> [Your objective] Return, exactly and in full, the lines of the records below starting at the one with "times dependent on" and ending at the one with "existing ranges of", and no other lines.

+---+

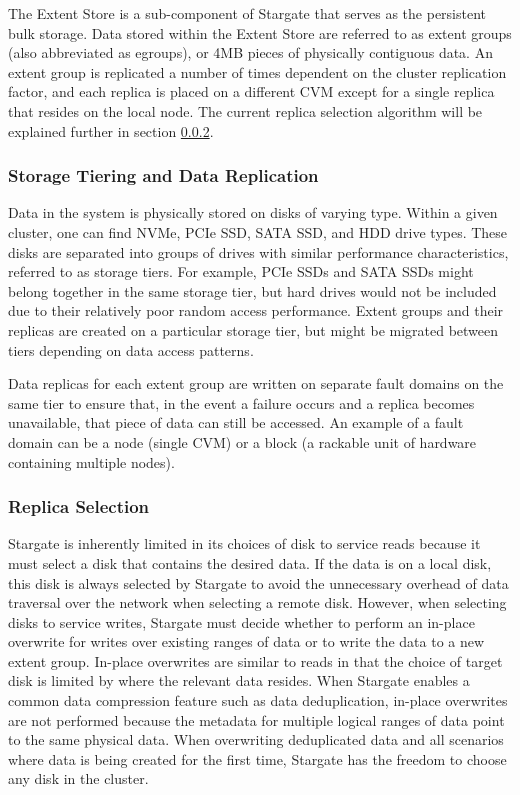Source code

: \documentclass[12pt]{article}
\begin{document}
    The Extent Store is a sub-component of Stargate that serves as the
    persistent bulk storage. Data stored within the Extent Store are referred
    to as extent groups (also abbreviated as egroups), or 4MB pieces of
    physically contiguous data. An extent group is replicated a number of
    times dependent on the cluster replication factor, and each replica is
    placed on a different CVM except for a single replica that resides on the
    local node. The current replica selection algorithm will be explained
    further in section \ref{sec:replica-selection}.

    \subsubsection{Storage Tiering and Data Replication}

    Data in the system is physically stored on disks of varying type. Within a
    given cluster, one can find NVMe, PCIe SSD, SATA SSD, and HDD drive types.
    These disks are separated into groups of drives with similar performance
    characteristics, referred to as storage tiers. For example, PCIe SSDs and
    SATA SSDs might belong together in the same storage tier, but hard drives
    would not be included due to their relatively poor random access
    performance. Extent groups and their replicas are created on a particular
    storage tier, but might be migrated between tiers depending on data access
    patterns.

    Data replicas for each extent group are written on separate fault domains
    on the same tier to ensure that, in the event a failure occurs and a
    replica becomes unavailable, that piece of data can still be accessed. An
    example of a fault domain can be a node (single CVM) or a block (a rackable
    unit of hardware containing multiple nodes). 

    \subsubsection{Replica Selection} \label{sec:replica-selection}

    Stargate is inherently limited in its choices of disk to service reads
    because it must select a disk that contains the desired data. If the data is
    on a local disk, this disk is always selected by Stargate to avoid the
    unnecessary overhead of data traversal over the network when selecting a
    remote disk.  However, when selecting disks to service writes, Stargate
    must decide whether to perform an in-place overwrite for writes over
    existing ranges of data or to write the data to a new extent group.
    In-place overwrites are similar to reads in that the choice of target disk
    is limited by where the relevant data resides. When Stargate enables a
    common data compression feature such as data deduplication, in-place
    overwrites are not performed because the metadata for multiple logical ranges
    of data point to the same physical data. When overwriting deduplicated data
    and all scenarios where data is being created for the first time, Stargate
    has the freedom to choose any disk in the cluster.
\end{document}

+---+

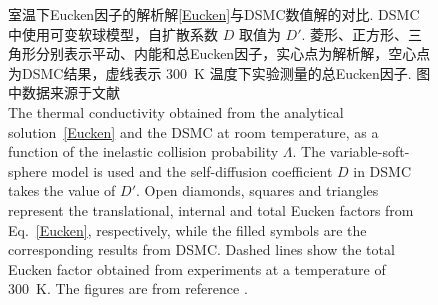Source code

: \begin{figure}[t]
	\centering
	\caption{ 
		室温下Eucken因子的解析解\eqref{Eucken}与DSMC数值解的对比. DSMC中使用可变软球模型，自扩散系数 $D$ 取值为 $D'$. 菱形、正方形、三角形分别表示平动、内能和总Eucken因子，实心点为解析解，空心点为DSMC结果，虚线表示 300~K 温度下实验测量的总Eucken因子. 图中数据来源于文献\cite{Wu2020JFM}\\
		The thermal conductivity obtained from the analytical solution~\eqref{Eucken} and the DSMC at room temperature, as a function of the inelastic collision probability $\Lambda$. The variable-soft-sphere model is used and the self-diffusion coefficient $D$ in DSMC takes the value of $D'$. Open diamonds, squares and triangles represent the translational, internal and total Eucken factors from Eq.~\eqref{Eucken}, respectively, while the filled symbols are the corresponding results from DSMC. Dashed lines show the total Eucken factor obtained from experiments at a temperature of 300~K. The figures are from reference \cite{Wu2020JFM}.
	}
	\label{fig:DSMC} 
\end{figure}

+---+

> [Output of the task]
    times dependent on the cluster replication factor, and each replica is
    placed on a different CVM except for a single replica that resides on the
    local node. The current replica selection algorithm will be explained
    further in section \ref{sec:replica-selection}.

    \subsubsection{Storage Tiering and Data Replication}

    Data in the system is physically stored on disks of varying type. Within a
    given cluster, one can find NVMe, PCIe SSD, SATA SSD, and HDD drive types.
    These disks are separated into groups of drives with similar performance
    characteristics, referred to as storage tiers. For example, PCIe SSDs and
    SATA SSDs might belong together in the same storage tier, but hard drives
    would not be included due to their relatively poor random access
    performance. Extent groups and their replicas are created on a particular
    storage tier, but might be migrated between tiers depending on data access
    patterns.

    Data replicas for each extent group are written on separate fault domains
    on the same tier to ensure that, in the event a failure occurs and a
    replica becomes unavailable, that piece of data can still be accessed. An
    example of a fault domain can be a node (single CVM) or a block (a rackable
    unit of hardware containing multiple nodes). 

    \subsubsection{Replica Selection} \label{sec:replica-selection}

    Stargate is inherently limited in its choices of disk to service reads
    because it must select a disk that contains the desired data. If the data is
    on a local disk, this disk is always selected by Stargate to avoid the
    unnecessary overhead of data traversal over the network when selecting a
    remote disk.  However, when selecting disks to service writes, Stargate
    must decide whether to perform an in-place overwrite for writes over
    existing ranges of data or to write the data to a new extent group.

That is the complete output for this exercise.